Stored data entries
________________

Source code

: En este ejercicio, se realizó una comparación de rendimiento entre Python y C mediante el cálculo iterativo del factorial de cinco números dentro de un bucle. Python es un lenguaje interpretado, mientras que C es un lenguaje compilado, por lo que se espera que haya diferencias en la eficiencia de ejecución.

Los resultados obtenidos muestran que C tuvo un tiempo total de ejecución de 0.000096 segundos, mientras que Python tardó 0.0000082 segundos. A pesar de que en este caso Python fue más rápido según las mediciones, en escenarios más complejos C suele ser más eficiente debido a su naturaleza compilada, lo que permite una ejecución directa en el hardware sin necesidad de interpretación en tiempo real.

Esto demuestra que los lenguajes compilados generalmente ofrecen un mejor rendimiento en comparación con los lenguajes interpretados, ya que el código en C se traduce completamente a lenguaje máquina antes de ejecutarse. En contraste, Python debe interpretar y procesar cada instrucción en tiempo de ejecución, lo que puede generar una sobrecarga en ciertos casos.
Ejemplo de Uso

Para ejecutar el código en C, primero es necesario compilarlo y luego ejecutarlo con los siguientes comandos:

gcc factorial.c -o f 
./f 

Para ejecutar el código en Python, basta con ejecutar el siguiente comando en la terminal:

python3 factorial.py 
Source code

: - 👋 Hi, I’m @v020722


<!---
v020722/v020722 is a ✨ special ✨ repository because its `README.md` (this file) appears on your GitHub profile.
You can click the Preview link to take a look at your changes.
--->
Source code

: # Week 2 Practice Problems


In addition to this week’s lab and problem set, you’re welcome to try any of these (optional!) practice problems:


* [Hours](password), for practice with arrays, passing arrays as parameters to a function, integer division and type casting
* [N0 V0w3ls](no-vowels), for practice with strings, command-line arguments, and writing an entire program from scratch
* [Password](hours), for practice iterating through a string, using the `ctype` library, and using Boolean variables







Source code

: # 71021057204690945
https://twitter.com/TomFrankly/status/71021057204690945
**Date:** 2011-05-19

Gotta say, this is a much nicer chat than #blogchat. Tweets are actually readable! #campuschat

________________

* **Required work**: Each record above needs to be reproduced exactly as written.

* **Answer section**:
Source code

: En este ejercicio, se realizó una comparación de rendimiento entre Python y C mediante el cálculo iterativo del factorial de cinco números dentro de un bucle. Python es un lenguaje interpretado, mientras que C es un lenguaje compilado, por lo que se espera que haya diferencias en la eficiencia de ejecución.

Los resultados obtenidos muestran que C tuvo un tiempo total de ejecución de 0.000096 segundos, mientras que Python tardó 0.0000082 segundos. A pesar de que en este caso Python fue más rápido según las mediciones, en escenarios más complejos C suele ser más eficiente debido a su naturaleza compilada, lo que permite una ejecución directa en el hardware sin necesidad de interpretación en tiempo real.

Esto demuestra que los lenguajes compilados generalmente ofrecen un mejor rendimiento en comparación con los lenguajes interpretados, ya que el código en C se traduce completamente a lenguaje máquina antes de ejecutarse. En contraste, Python debe interpretar y procesar cada instrucción en tiempo de ejecución, lo que puede generar una sobrecarga en ciertos casos.
Ejemplo de Uso

Para ejecutar el código en C, primero es necesario compilarlo y luego ejecutarlo con los siguientes comandos:

gcc factorial.c -o f 
./f 

Para ejecutar el código en Python, basta con ejecutar el siguiente comando en la terminal:

python3 factorial.py 
Source code

: - 👋 Hi, I’m @v020722


<!---
v020722/v020722 is a ✨ special ✨ repository because its `README.md` (this file) appears on your GitHub profile.
You can click the Preview link to take a look at your changes.
--->
Source code

: # Week 2 Practice Problems


In addition to this week’s lab and problem set, you’re welcome to try any of these (optional!) practice problems:


* [Hours](password), for practice with arrays, passing arrays as parameters to a function, integer division and type casting
* [N0 V0w3ls](no-vowels), for practice with strings, command-line arguments, and writing an entire program from scratch
* [Password](hours), for practice iterating through a string, using the `ctype` library, and using Boolean variables







Source code

: # 71021057204690945
https://twitter.com/TomFrankly/status/71021057204690945
**Date:** 2011-05-19

Gotta say, this is a much nicer chat than #blogchat. Tweets are actually readable! #campuschat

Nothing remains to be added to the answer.